China is not the only country to make such an announcement. Vox.com reported earlier this month that the Netherlands, India, Norway, France and Britain have all announced policies phasing out the sale of internal combustion vehicles. Policy deadlines vary between 2025 and 2040.
Mathews says China’s rapid industrialisation, which had occurred much more quickly than the process in previously developed countries, had placed a strain on the country's security of resource and fuel supply. That helped force it towards renewable investment.
That green shift was important because the country faced geo-political limits since it had to import fossil fuels from “hotspots” such as the South Sudan.
Mathews says China had been the biggest purchaser of South Sudanese oil before a civil war, still ongoing, broke out in that country in 2013.
Oil production there and in other geo-political hotspots such as Nigeria meant that China was ultimately “constrained” towards following the renewables strategy, he says.
“China has few options but to go green.”
Mathews' data shows China produced almost 3.5 billion tonnes of coal in 2016 and its continued reliance on that production means it will remain a “black economy” for some time - but the country is investing about as heavily in wind, hydro and solar energy going forward, he says.
The country's wind, hydro and solar energy production had increased from less than 21 per cent of total generation in 2007 to more than 33 per cent in 2016, according to data he displayed in a graph accompanying his presentation.

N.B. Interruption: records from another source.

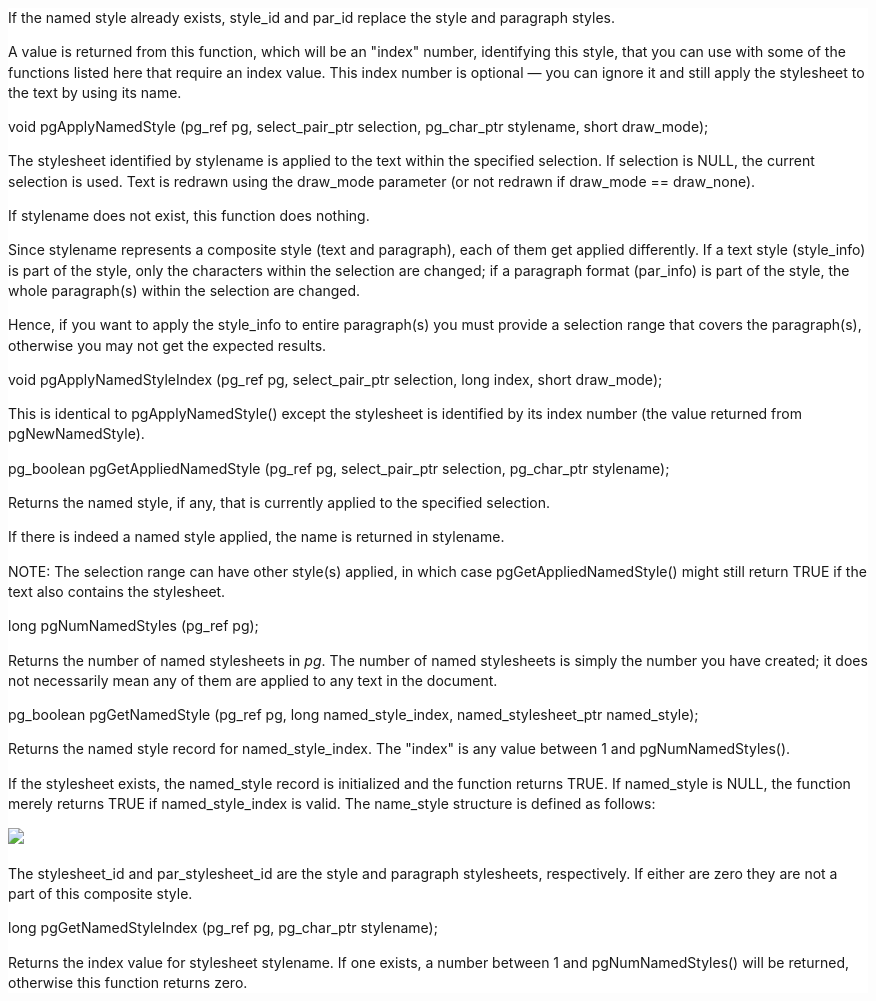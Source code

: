 If the named style already exists, style_id and par_id replace the style and paragraph styles.

A value is returned from this function, which will be an "index" number, identifying this style, that you can use with some of the functions listed here that require an index value. This index number is optional — you can ignore it and still apply the stylesheet to the text by using its name.

void pgApplyNamedStyle (pg_ref pg, select_pair_ptr selection, pg_char_ptr stylename, short draw_mode);

The stylesheet identified by stylename is applied to the text within the specified selection. If selection is NULL, the current selection is used. Text is redrawn using the draw_mode parameter (or not redrawn if draw_mode == draw_none).

If stylename does not exist, this function does nothing.

Since stylename represents a composite style (text and paragraph), each of them get applied differently. If a text style (style_info) is part of the style, only the characters within the selection are changed; if a paragraph format (par_info) is part of the style, the whole paragraph(s) within the selection are changed.

Hence, if you want to apply the style_info to entire paragraph(s) you must provide a selection range that covers the paragraph(s), otherwise you may not get the expected results.

void pgApplyNamedStyleIndex (pg_ref pg, select_pair_ptr selection, long index, short draw_mode);

This is identical to pgApplyNamedStyle() except the stylesheet is identified by its index number (the value returned from $\mathrm{pgNewNamedStyle).}$

pg_boolean pgGetAppliedNamedStyle (pg_ref pg, select_pair_ptr selection, pg_char_ptr stylename);

Returns the named style, if any, that is currently applied to the specified selection.

If there is indeed a named style applied, the name is returned in stylename.

NOTE: The selection range can have other style(s) applied, in which case pgGetAppliedNamedStyle() might still return TRUE if the text also contains the stylesheet.

long pgNumNamedStyles (pg_ref pg);

Returns the number of named stylesheets in $p g$. The number of named stylesheets is simply the number you have created; it does not necessarily mean any of them are applied to any text in the document.

pg_boolean pgGetNamedStyle (pg_ref pg, long named_style_index, named_stylesheet_ptr named_style);

Returns the named style record for named_style_index. The "index" is any value between 1 and pgNumNamedStyles().

If the stylesheet exists, the named_style record is initialized and the function returns TRUE. If named_style is NULL, the function merely returns TRUE if named_style_index is valid. The name_style structure is defined as follows:

![](https://cdn.mathpix.com/cropped/2024_04_30_f87dba95664e91f9803eg-684.jpg?height=298&width=831&top_left_y=1485&top_left_x=434)

The stylesheet_id and par_stylesheet_id are the style and paragraph stylesheets, respectively. If either are zero they are not a part of this composite style.

long pgGetNamedStyleIndex (pg_ref pg, pg_char_ptr stylename);

Returns the index value for stylesheet stylename. If one exists, a number between 1 and pgNumNamedStyles() will be returned, otherwise this function returns zero.
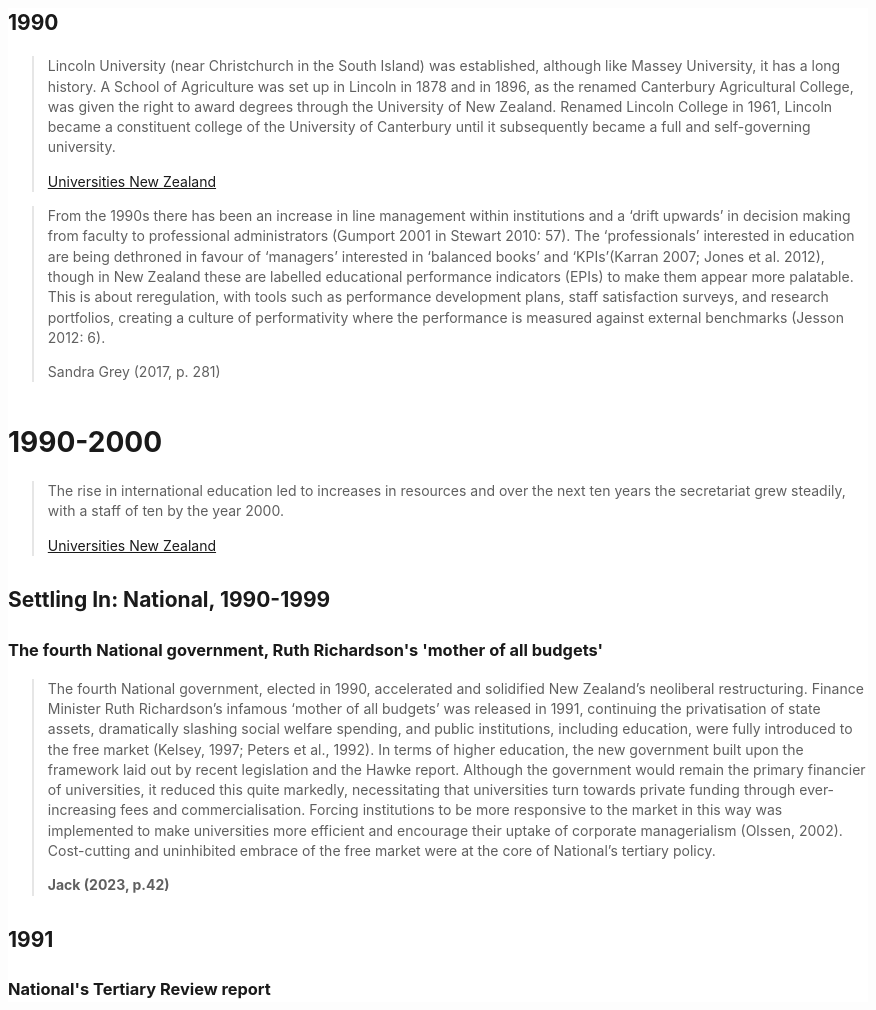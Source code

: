 

## 1990
> Lincoln University (near Christchurch in the South Island) was established, although like Massey University, it has a long history. A School of Agriculture was set up in Lincoln in 1878 and in 1896, as the renamed Canterbury Agricultural College, was given the right to award degrees through the University of New Zealand. Renamed Lincoln College in 1961, Lincoln became a constituent college of the University of Canterbury until it subsequently became a full and self-governing university.
>
> [Universities New Zealand](https://www.universitiesnz.ac.nz/about-university-sector/brief-history)

> From the 1990s there has been an increase in line management within institutions and a ‘drift upwards’ in decision making from faculty to professional administrators (Gumport 2001 in Stewart 2010: 57). The ‘professionals’ interested in education are being dethroned in favour of ‘managers’ interested in ‘balanced books’ and ‘KPIs’(Karran 2007; Jones et al. 2012), though in New Zealand these are labelled educational performance indicators (EPIs) to make them appear more palatable. This is about reregulation, with tools such as performance development plans, staff satisfaction surveys, and research portfolios, creating a culture of performativity where the performance is measured against external benchmarks (Jesson 2012: 6).
> 
> Sandra Grey (2017, p. 281)

# 1990-2000

> The rise in international education led to increases in resources and over the next ten years the secretariat grew steadily, with a staff of ten by the year 2000.
>
> [Universities New Zealand](https://www.universitiesnz.ac.nz/about-university-sector/brief-history)


## Settling In: National, 1990-1999
### The fourth National government, Ruth Richardson's 'mother of all budgets'
> The fourth National government, elected in 1990, accelerated and solidified New Zealand’s neoliberal restructuring. Finance Minister Ruth Richardson’s infamous ‘mother of all budgets’ was released in 1991, continuing the privatisation of state assets, dramatically slashing social welfare spending, and public institutions, including education, were fully introduced to the free market (Kelsey, 1997; Peters et al., 1992). In terms of higher education, the new government built upon the framework laid out by recent legislation and the Hawke report. Although the government would remain the primary financier of universities, it reduced this quite markedly, necessitating that universities turn towards private funding through ever-increasing fees and commercialisation. Forcing institutions to be more responsive to the market in this way was implemented to make universities more efficient and encourage their uptake of corporate managerialism (Olssen, 2002). Cost-cutting and uninhibited embrace of the free market were at the core of National’s tertiary policy.
> 
> **Jack (2023, p.42)**

## 1991
### National's Tertiary Review report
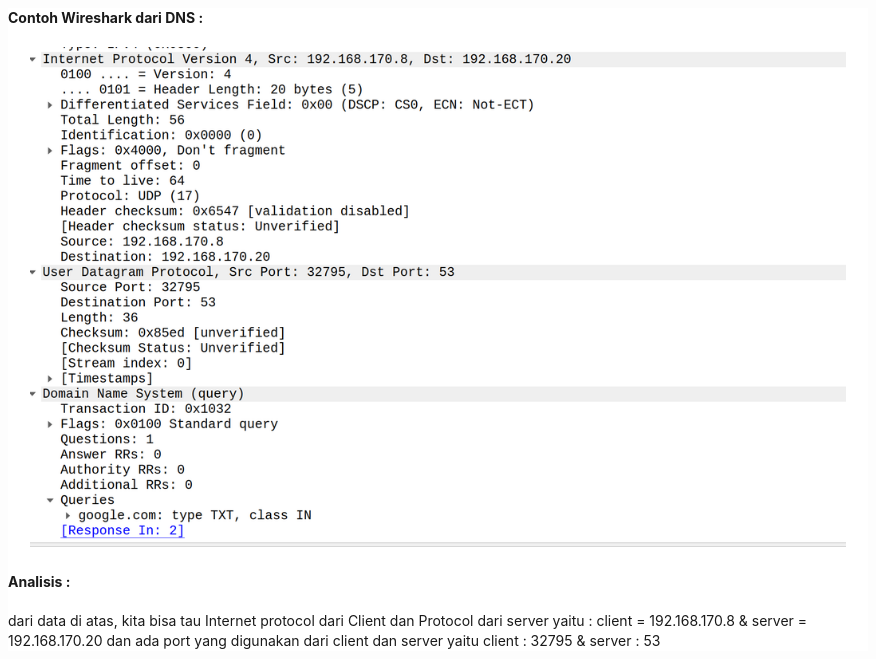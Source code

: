 #### Contoh Wireshark dari DNS :

<p align = "center">
        <img src="Assets/dns_cap.png" alt="Image" height ="500" />
</p>

#### Analisis :

dari data di atas, kita bisa tau Internet protocol dari Client dan Protocol dari server yaitu : client = 192.168.170.8 & server = 192.168.170.20
dan ada port yang digunakan dari client dan server yaitu client : 32795 & server : 53

<p align = "center">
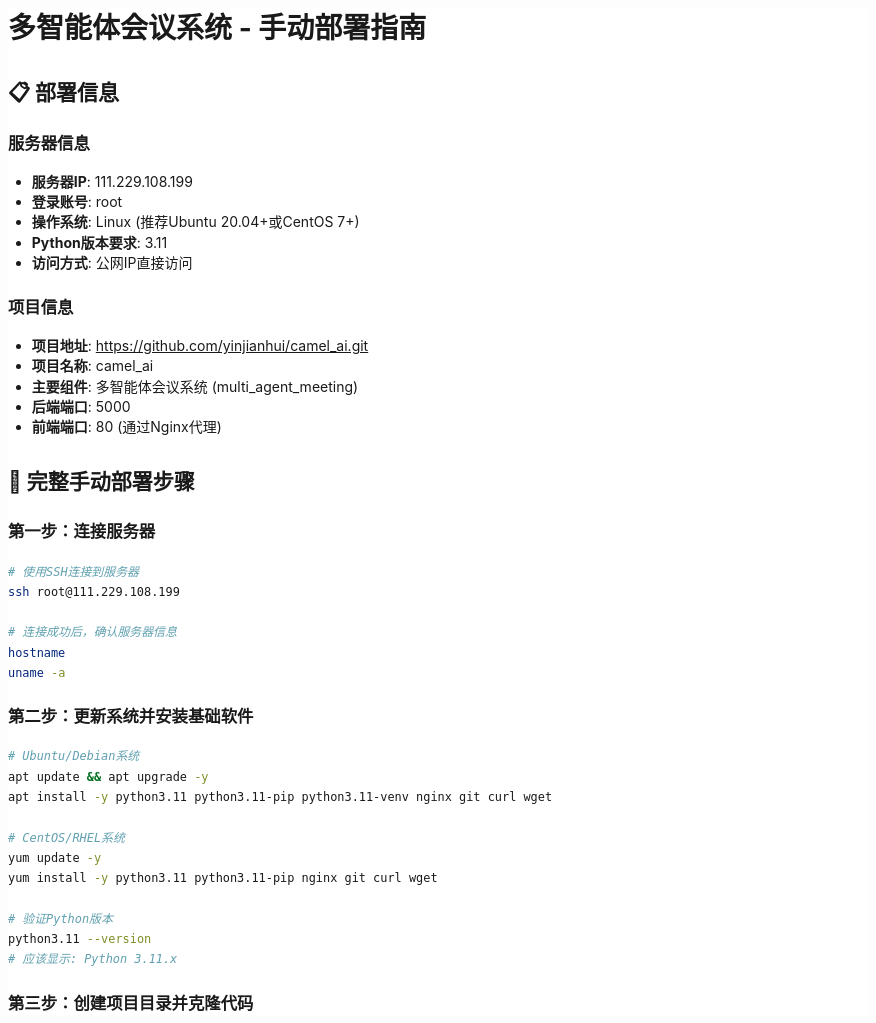 # 多智能体会议系统 - 手动部署指南

## 📋 部署信息

### 服务器信息
- **服务器IP**: 111.229.108.199
- **登录账号**: root
- **操作系统**: Linux (推荐Ubuntu 20.04+或CentOS 7+)
- **Python版本要求**: 3.11
- **访问方式**: 公网IP直接访问

### 项目信息
- **项目地址**: https://github.com/yinjianhui/camel_ai.git
- **项目名称**: camel_ai
- **主要组件**: 多智能体会议系统 (multi_agent_meeting)
- **后端端口**: 5000
- **前端端口**: 80 (通过Nginx代理)

## 🚀 完整手动部署步骤

### 第一步：连接服务器

```bash
# 使用SSH连接到服务器
ssh root@111.229.108.199

# 连接成功后，确认服务器信息
hostname
uname -a
```

### 第二步：更新系统并安装基础软件

```bash
# Ubuntu/Debian系统
apt update && apt upgrade -y
apt install -y python3.11 python3.11-pip python3.11-venv nginx git curl wget

# CentOS/RHEL系统
yum update -y
yum install -y python3.11 python3.11-pip nginx git curl wget

# 验证Python版本
python3.11 --version
# 应该显示: Python 3.11.x
```

### 第三步：创建项目目录并克隆代码
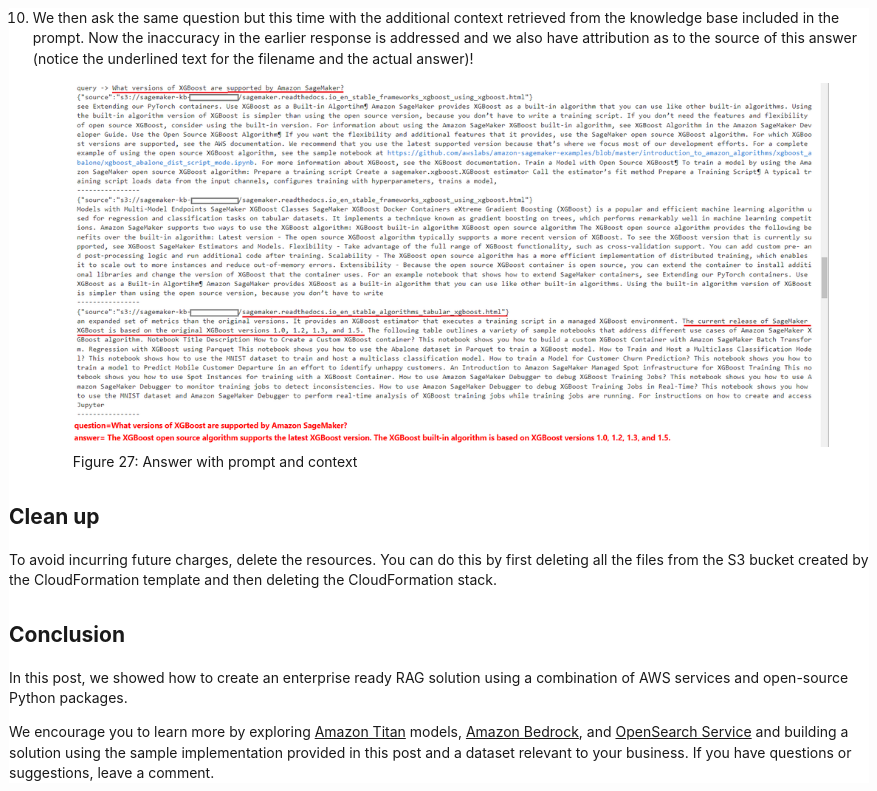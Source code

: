 10. We then ask the same question but this time with the additional
    context retrieved from the knowledge base included in the prompt.
    Now the inaccuracy in the earlier response is addressed and we also
    have attribution as to the source of this answer (notice the
    underlined text for the filename and the actual answer)!

    <figure>
    <img src="img/ML-15729-kb11-w-context.png" id="fig-answer-w-context"
    alt="Figure 27: Answer with prompt and context" />
    <figcaption aria-hidden="true">Figure 27: Answer with prompt and
    context</figcaption>
    </figure>

## Clean up

To avoid incurring future charges, delete the resources. You can do this
by first deleting all the files from the S3 bucket created by the
CloudFormation template and then deleting the CloudFormation stack.

## Conclusion

In this post, we showed how to create an enterprise ready RAG solution
using a combination of AWS services and open-source Python packages.

We encourage you to learn more by exploring [Amazon
Titan](https://aws.amazon.com/bedrock/titan/) models, [Amazon
Bedrock](https://aws.amazon.com/bedrock/), and [OpenSearch
Service](https://aws.amazon.com/opensearch-service/) and building a
solution using the sample implementation provided in this post and a
dataset relevant to your business. If you have questions or suggestions,
leave a comment.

Mathews says China’s development started with fossil fuels, but it was now the “twilight era” of that technology.
He also says there is “no reason” for New Zealand to burn any coal or gas within its power generation system. New Zealand should be completing the "revolution" with hydro and geothermal, wind and solar within the next 10 years.
The falling costs of solar and batteries mean they will become prevalent, despite what those in the energy industry want, he says.
Mathews says moves, such as China's announced intention to establish a timetable to ban the sale and production of gas and diesel vehicles, mean fossil fuel investments risk becoming “stranded assets”. Investors in those traditionally safe industries might see green investments as safer options in the future.
Financial instruments such as “green bonds” can help fund the production of that global renewable transition.
Mathews cited the Export and Import Bank of Korea raising USD $500 million in 2013 through the issuance of a five-year green bond as a successful example.